The sophistication of Mizumi unites traditional Japanese elements with contemporary design for a luxurious dining experience, earning the restaurant a Michelin Star.
A balanced/Ying & Yang collection of elements brought together by Vicente Wolf Associates to create a clean & modern Japanese restaurant that still harkens back to a traditional sensibility. As guests pass through a contemporary rock garden threshold, they enter a modern version of a Japanese courtyard where a mix of natural, polished and lustrous materials simultaneously reference age old traditions and inspire new ones.

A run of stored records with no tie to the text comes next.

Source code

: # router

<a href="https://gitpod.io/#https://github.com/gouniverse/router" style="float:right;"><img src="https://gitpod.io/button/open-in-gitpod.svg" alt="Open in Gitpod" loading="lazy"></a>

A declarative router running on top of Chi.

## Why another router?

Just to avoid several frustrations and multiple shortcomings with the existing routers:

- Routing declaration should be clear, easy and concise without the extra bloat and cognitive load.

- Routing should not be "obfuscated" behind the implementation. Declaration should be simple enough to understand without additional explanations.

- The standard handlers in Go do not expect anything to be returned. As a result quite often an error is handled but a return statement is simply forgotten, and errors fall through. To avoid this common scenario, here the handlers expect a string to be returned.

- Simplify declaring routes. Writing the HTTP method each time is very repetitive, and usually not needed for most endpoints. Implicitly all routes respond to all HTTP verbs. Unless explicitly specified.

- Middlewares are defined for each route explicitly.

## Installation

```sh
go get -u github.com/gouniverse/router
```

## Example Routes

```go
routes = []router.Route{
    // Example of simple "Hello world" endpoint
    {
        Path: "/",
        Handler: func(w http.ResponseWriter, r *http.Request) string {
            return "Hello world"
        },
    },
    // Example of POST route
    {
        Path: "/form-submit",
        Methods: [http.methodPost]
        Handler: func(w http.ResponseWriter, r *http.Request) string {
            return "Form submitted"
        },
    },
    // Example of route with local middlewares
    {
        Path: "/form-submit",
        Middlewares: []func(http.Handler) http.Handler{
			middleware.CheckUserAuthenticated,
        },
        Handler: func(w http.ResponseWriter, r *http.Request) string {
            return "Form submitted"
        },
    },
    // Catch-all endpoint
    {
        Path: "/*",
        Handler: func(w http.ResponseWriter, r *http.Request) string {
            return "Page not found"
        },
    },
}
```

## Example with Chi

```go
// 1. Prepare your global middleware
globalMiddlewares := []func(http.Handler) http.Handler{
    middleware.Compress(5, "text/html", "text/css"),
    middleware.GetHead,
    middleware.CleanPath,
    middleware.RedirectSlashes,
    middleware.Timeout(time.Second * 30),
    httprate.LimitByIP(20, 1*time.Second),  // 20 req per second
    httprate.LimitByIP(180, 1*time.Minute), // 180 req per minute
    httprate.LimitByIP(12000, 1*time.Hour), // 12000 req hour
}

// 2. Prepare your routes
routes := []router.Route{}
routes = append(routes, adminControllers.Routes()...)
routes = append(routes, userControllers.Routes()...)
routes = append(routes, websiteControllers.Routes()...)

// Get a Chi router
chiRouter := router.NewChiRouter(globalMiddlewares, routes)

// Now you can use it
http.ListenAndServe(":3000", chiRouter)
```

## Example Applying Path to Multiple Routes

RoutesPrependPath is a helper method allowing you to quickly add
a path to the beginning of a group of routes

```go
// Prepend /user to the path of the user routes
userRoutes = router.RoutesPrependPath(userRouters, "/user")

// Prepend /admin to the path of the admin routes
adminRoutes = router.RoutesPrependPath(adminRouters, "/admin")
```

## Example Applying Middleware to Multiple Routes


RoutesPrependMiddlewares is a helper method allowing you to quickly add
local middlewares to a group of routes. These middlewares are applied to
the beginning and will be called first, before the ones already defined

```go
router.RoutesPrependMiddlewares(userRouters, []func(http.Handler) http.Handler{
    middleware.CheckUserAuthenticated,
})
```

The main dining space’s focal point comes in the form of a gilded bonsai cherry tree sculpture that cycles through the four seasons in brilliant light & colours all while guests dine. The two teppanyaki stations are each crowned with a dramatic orange lacquered hood and the sushi station sits under a mobile of brilliant gold & silver origami cranes. The sanctuary of the 3 private dining rooms is brought to life with one wall stacked entirely from floor to ceiling in tansu chests with the remaining space enveloped in a distinct orange coloured fabric. All the elements come together to create not just a warm dining experience but a memorable one.
The success of the expansive space hinges on how the various areas integrate with each other, the sushi bar, main dining room, private alcoves and teppanyaki counters blend seamlessly together with strong design elements such as the steel columns, tansu chests, origami mobile, bronze Shoji screen and the golden tree at the centre. They are united by traditional Japanese orange and multiple metallic tones, while still capturing the essence of a true Japanese environment, with a calm and balanced aesthetic.
It incorporates all the elements that a Wynn Hotel promises. Glamour, detail, scale and great dining. While utilising traditional Japanese themes, Vicente Wolf Associates broadened the design concept by stepping out of the usual thematic approach to Asian dining. The integration starts when one approaches the restaurant from the hallway greeted by a modern interpretation of a Japanese garden. That point of view leads diners into the restaurant itself.